Friday, November 9, 2007

What the Doctor Does Not Tell You About Parkinson's Disease

My mother had Parkinson's Disease (PD) for the last sixteen years of her life. During that time I tried to learn as much as I could about the disease. I am still active in the local support group.

If you or a loved one has had PD for any length of time, you already know the following, but if you are new to PD, this may help.

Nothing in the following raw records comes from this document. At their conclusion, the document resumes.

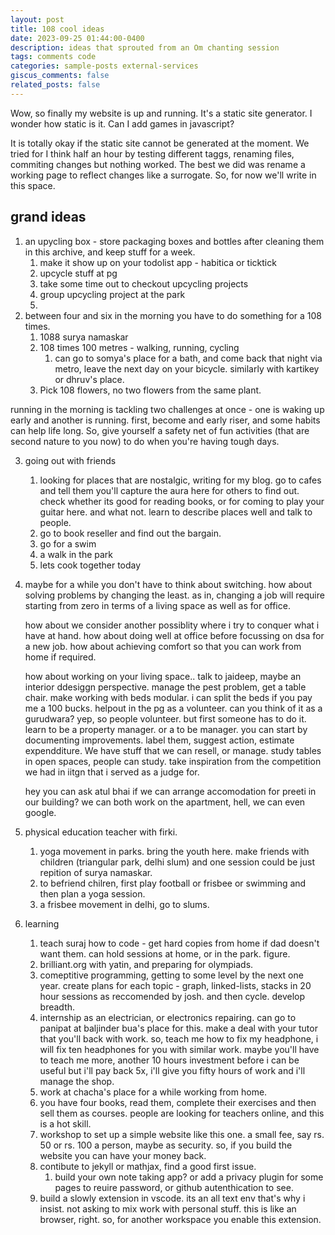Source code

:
 ```yaml
---
layout: post
title: 108 cool ideas
date: 2023-09-25 01:44:00-0400
description: ideas that sprouted from an Om chanting session
tags: comments code
categories: sample-posts external-services
giscus_comments: false
related_posts: false
---
```

Wow, so finally my website is up and running. It's a static site generator. I wonder how static is it. Can I add games in javascript?  

It is totally okay if the static site cannot be generated at the moment. We tried for I think half an hour by testing different taggs, renaming files, commiting changes but nothing worked. The best we did was rename a working page to reflect changes like a surrogate. So, for now we'll write in this space. 


## grand ideas 

1. an upycling box - store packaging boxes and bottles after cleaning them in this archive, and keep stuff for a week.
    1. make it show up on your todolist app - habitica or ticktick
    2. upcycle stuff at pg
    3. take some time out to checkout upcycling projects
    4. group upcycling project at the park
    5. 
2. between four and six in the morning you have to do something for a 108 times. 
    1. 1088 surya namaskar
    2. 108 times 100 metres - walking, running, cycling 
        1. can go to somya's place for a bath, and come back that night via metro, leave the next day on your bicycle. similarly with kartikey or dhruv's place. 
    3. Pick 108 flowers, no two flowers from the same plant. 
    

running in the morning is tackling two challenges at once - one is waking up early and another is running. 
first, become and early riser, and some habits can help life long. So, give yourself a safety net of fun activities (that are second nature to you now) to do when you're having tough days. 

3. going out with friends 
    1. looking for places that are nostalgic, writing for my blog. go to cafes and tell them you'll capture the aura here for others to find out. check whether its good for reading books, or for coming to play your guitar here. and what not. learn to describe places well and talk to people. 
    2. go to book reseller and find out the bargain. 
    3. go for a swim
    4. a walk in the park
    5. lets cook together today

4. maybe for a while you don't have to think about switching. how about solving problems by changing the least. as in, changing a job will require starting from zero in terms of a living space as well as for office. 

    how about we consider another possiblity where i try to conquer what i have at hand. how about doing well at office before focussing on dsa for a new job. how about achieving comfort so that you can work from home if required. 

    how about working on your living space.. talk to jaideep, maybe an interior ddesiggn perspective. manage the pest problem, get a table chair. make working with beds modular. i can split the beds if you pay me a 100 bucks. helpout in the pg as a volunteer. can you think of it as a gurudwara? yep, so people volunteer. but first someone has to do it. learn to be a property manager. or a to be manager. you can start by documenting improvements. label them, suggest action, estimate expendditure. We have stuff that we can resell, or manage. study tables in open spaces, people can study. take inspiration from the competition we had in iitgn that i served as a judge for.

    hey you can ask atul bhai if we can arrange accomodation for preeti in our building? we can both work on the apartment, hell, we can even google. 

5. physical education teacher with firki. 
    1. yoga movement in parks. bring the youth here. make friends with children (triangular park, delhi slum) and one session could be just repition of surya namaskar.
    2. to befriend chilren, first play football or frisbee or swimming and then plan a yoga session. 
    3. a frisbee movement in delhi, go to slums. 
 

6. learning
    1. teach suraj how to code - get hard copies from home if dad doesn't want them. can hold sessions at home, or in the park. figure.
    2. brilliant.org with yatin, and preparing for olympiads. 
    3. comeptitive programming, getting to some level by the next one year. create plans for each topic - graph, linked-lists, stacks in 20 hour sessions as reccomended by josh. and then cycle. develop breadth. 
    4. internship as an electrician, or electronics repairing. can go to panipat at baljinder bua's place for this. make a deal with your tutor that you'll back with work. so, teach me how to fix my headphone, i will fix ten headphones for you with similar work. maybe you'll have to teach me more, another 10 hours investment before i can be useful but i'll pay back 5x, i'll give you fifty hours of work and i'll manage the shop. 
    5. work at chacha's place for a while working from home.
    6. you have four books, read them, complete their exercises and then sell them as courses. people are looking for teachers online, and this is a hot skill.
    7. workshop to set up a simple website like this one. a small fee, say rs. 50 or rs. 100 a person, maybe as security. so, if you build the website you can have your money back. 
    8. contibute to jekyll or mathjax, find a good first issue. 
        1. build your own note taking app? or add a privacy plugin for some pages to reuire password, or github autenthication to see.
    9. build a slowly extension in vscode. its an all text env that's why i insist. not asking to mix work with personal stuff. this is like an browser, right. so, for another workspace you enable this extension.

We've known that exercise was just as important as medication in the treatment of PD. Now, we know the earlier a Parkinsonian starts a program of regular exercise, the better the Parkinsonian does. Get your neurologist to prescribe physical therapy and demand that the therapist provide you with an exercise program you can do at home.

Go to a neurologist that sees lots of Parkinsonians. You may love your family physician or your internist, but PD is a complex disease, you must have a neurologist.

Watch out for constipation! The biggest muscle system you have is your digestive system. It slows down with PD. Blockages can kill. Tell your neurologist if you have constipation, then follow the doctor's advice. Mother started out with prune juice and Metamucil and ended taking Metamucil and Miralax daily. Eat a high fiber diet, if you can.

Watch out for respiratory infections. Parkinsonians take shallow breaths. As the disease progresses, any cold can turn into something life-threatening. See your family physician or internist when you catch a cold. Respiratory infections kill Parkinsonians.

A word for caregivers: a symptom of PD is a failure to initiate. This means Parkinsonians have a hard time beginning any task including exercise. You may have to help them get started.

Watch out for depression. Most Parkinsonians will experience depression that needs to be treated with medication. Tell your neurologist if you are feeling down.